Up next was a deep, deep clean on all the crusty parts from the kit and installing the barrel.
The barrel snugged up nicely...and then gave me the first of what turned out to be many, many little things that had to be fixed. The pin wouldn't go in.
I could see light through the hole and a #52 drill bit slipped through easily but the pin just wouldn't go. It turned out that the pin notch in the barrel was just enough out of place in Squibly's frame that it needed a gentle swipe with a #51 bit to widen the channel enough for the pin.
With the barrel in place I was able to measure the cylinder gap and endshake. We had a gap of .007" and no endshake at all. That would become important in a few minutes....
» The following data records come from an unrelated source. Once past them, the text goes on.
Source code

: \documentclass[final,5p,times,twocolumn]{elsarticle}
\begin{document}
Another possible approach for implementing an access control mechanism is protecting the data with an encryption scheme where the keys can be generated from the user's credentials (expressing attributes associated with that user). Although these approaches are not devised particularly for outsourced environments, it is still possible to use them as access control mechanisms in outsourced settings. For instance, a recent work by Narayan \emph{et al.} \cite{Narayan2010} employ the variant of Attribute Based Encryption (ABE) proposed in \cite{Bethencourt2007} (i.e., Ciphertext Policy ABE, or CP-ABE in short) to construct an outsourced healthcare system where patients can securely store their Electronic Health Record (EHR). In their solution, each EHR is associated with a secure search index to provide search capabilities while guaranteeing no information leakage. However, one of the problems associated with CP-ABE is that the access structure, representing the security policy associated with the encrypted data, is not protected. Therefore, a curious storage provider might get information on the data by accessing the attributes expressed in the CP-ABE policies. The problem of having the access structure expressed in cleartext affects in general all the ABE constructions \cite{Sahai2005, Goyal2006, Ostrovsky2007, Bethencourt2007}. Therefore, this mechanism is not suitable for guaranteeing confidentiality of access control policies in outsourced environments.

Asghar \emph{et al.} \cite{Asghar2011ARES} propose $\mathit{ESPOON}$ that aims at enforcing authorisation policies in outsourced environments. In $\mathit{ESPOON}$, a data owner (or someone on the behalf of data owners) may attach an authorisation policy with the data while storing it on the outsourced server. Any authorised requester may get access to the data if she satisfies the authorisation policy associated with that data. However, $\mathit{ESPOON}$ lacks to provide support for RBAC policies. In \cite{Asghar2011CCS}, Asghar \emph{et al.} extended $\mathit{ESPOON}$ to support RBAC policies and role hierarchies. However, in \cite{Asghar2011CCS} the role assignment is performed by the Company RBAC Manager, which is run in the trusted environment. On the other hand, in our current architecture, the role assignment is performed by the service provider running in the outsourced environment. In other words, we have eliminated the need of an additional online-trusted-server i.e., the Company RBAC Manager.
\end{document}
The yoke fit the frame but needed some adjustments to make it align properly. The yoke barrel needed to move inward, so the gauge was left in the barrel as a support and a soft lead babbitt bar was used to thump the yoke barrel enough to make it align.
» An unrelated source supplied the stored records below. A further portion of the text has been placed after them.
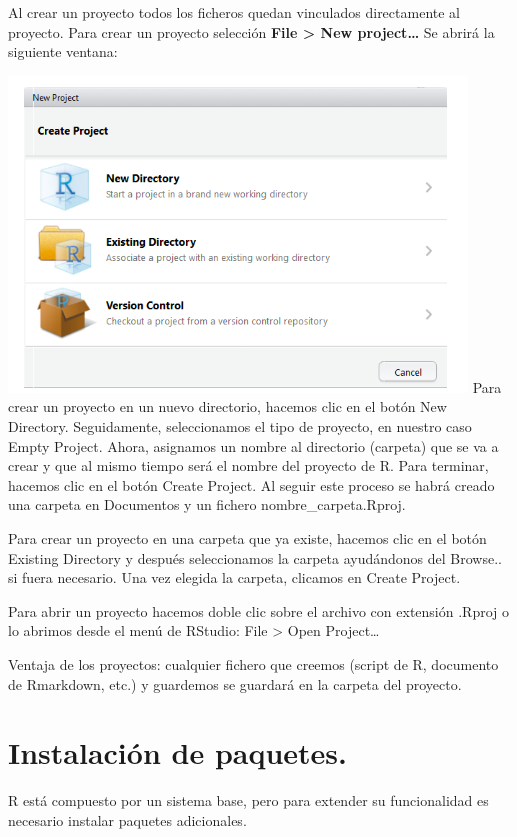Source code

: \documentclass[
]{book}
\begin{document}
Al crear un proyecto todos los ficheros quedan vinculados directamente al proyecto. Para crear un proyecto selección \textbf{File \textgreater{} New project\ldots{}} Se abrirá la siguiente ventana:

\includegraphics{imagenes/09.png}
Para crear un proyecto en un nuevo directorio, hacemos clic en el botón New Directory. Seguidamente, seleccionamos el tipo de proyecto, en nuestro caso Empty Project. Ahora, asignamos un nombre al directorio (carpeta) que se va a crear y que al mismo tiempo será el nombre del proyecto de R. Para terminar, hacemos clic en el botón Create Project. Al seguir este proceso se habrá creado una carpeta en Documentos y un fichero nombre\_carpeta.Rproj.

Para crear un proyecto en una carpeta que ya existe, hacemos clic en el botón Existing Directory y después seleccionamos la carpeta ayudándonos del Browse.. si fuera necesario. Una vez elegida la carpeta, clicamos en Create Project.

Para abrir un proyecto hacemos doble clic sobre el archivo con extensión .Rproj o lo abrimos desde el menú de RStudio: File \textgreater{} Open Project\ldots{}

Ventaja de los proyectos: cualquier fichero que creemos (script de R, documento de Rmarkdown, etc.) y guardemos se guardará en la carpeta del proyecto.

\hypertarget{instalaciuxf3n-de-paquetes.}{%
\section{Instalación de paquetes.}\label{instalaciuxf3n-de-paquetes.}}

R está compuesto por un sistema base, pero para extender su funcionalidad es necesario instalar paquetes adicionales.
\end{document}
All of my previous measurements of the cylinder-to-frame fit had been with the barrel off. Now that the barrel was in place I had started having difficulty opening and closing the cylinder. The rear face of the cylinder was rubbing against the frame stop when the cylinder was open. I used a yoke barrel squaring tool to reduce the length of the yoke barrel by .001" and tried it again. That gave me enough clearance that the cylinder would open and close without binding on the frame stop. Adding another thousandth of endshake is on my list of things to do, but I want to shoot Squibly a bit and see how everything else shakes out before I do that.
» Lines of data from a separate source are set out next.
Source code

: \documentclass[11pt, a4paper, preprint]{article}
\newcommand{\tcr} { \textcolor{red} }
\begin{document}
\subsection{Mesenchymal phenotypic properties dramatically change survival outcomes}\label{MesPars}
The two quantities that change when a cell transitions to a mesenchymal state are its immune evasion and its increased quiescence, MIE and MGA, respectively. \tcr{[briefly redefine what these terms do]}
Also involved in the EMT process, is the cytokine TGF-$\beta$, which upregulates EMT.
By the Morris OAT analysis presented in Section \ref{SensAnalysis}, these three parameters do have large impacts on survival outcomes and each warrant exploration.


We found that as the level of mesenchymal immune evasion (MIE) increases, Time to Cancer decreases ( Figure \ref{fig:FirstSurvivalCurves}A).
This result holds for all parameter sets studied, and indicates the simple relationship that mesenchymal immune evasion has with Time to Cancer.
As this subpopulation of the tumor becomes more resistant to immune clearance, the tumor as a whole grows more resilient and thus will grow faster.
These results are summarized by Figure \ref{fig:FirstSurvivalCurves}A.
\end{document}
Next on the list was the sear click. I didn't want to mess with the angle on the end of the double action sear, so I began by stoning the adjustment foot to let the sear out a bit more. Eleventy-seven cycles of test-disassemble-stone-reassemble-test got me exactly nowhere. The trigger bevel was hitting the double action sear straight on and it appeared that I would have to take a truly significant amount off of the sear adjustment foot to move the sear out enough to stop the click.
As I was trying to figure out how to set up my sear jig to attack the bottom of the double action sear without totally screwing up the angles, my eye fell on the parts kits that had supplied Squibly's internals. Hey....the other kit has a different style of hammer with a double action sear that is shaped much differently. What would happen if......
Yep. Swapping the hammers completely fixed the sear click. Now that I think about it, I'm pretty sure that I had been trying to put a post-war transitional hammer into a pre-war action. I had incorrectly assumed that because the parts arrived together they should stay together. Nope.